▶ _Activity_: In the listing below, locate the line that contains "# Visual Studio" and the line that contains "### Let Visual". Restate word for word those two lines and every line between them, and nothing else.

──────── Exercise materials ────────

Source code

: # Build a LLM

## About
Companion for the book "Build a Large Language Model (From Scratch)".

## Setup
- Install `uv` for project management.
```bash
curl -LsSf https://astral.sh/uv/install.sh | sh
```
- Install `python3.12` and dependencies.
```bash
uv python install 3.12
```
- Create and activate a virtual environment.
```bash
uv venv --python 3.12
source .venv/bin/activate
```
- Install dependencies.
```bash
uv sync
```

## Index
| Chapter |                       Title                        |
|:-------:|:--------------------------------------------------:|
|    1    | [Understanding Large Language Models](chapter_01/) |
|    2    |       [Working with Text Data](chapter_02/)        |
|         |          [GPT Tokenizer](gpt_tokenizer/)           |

────────
──────── Exercise materials ────────

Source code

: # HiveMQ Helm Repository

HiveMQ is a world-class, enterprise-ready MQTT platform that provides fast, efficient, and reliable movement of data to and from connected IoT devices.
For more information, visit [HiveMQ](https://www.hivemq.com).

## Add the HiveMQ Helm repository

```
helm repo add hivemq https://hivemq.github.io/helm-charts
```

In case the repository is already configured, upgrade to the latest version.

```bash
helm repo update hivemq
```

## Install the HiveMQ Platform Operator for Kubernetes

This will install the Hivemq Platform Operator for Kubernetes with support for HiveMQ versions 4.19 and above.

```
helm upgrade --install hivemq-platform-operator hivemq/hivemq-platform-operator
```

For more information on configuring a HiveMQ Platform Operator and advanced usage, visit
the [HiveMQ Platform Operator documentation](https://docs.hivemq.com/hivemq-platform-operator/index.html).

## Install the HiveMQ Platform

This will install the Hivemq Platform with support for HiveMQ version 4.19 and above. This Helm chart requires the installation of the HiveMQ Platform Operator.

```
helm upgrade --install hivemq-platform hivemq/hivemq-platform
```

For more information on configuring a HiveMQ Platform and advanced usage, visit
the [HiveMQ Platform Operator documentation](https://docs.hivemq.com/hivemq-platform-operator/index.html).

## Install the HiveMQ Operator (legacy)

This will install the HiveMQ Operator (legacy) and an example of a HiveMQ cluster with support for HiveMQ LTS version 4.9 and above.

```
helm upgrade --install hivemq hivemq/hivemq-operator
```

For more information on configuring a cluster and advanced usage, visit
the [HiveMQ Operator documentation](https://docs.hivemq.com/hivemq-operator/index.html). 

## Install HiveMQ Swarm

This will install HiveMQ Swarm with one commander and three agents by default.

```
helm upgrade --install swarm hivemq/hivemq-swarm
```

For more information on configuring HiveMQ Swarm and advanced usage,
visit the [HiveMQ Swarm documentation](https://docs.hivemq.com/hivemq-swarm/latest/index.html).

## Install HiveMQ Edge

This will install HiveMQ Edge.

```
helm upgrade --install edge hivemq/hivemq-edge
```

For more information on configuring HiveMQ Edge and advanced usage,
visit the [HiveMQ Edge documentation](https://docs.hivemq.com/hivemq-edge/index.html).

────────
──────── Exercise materials ────────

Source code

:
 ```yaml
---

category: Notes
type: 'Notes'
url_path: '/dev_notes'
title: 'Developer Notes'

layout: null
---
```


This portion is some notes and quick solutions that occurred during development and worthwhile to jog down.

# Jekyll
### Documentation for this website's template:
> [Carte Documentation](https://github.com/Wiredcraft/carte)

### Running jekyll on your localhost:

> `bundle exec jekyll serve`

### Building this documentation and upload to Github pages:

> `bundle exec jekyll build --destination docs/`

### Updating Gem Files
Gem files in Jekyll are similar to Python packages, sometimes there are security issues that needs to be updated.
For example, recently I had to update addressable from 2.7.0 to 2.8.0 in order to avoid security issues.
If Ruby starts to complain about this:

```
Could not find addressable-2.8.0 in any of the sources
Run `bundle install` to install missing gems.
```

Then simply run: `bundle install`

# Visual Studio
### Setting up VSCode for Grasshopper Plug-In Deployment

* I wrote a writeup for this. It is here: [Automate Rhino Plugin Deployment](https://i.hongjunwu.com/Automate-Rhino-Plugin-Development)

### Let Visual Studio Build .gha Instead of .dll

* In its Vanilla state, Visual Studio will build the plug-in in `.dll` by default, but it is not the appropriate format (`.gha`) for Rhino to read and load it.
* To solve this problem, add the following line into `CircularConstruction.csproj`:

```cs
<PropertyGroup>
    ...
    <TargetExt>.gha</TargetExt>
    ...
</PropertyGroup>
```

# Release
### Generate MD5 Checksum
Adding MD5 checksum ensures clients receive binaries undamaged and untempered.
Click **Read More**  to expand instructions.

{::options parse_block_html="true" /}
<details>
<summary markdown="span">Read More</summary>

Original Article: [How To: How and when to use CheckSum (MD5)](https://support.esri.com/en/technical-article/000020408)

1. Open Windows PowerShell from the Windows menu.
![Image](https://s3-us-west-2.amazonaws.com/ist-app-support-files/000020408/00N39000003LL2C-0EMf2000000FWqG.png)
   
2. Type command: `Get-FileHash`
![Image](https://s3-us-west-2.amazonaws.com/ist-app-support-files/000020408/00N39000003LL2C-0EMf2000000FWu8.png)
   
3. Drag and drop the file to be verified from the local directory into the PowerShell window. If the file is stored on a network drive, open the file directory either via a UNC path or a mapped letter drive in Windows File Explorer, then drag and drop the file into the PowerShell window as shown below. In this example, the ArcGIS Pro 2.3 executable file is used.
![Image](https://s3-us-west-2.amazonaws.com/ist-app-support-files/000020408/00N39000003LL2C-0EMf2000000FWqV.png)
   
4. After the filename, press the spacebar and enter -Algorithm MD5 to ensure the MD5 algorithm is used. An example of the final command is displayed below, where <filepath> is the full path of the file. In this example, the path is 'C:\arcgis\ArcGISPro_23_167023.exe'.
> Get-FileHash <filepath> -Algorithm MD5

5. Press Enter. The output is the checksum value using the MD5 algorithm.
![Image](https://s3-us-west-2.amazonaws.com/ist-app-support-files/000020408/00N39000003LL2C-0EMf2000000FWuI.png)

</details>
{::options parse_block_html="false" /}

────────

▶ _Solution to the exercise_:
# Visual Studio
### Setting up VSCode for Grasshopper Plug-In Deployment

* I wrote a writeup for this. It is here: [Automate Rhino Plugin Deployment](https://i.hongjunwu.com/Automate-Rhino-Plugin-Development)

### Let Visual Studio Build .gha Instead of .dll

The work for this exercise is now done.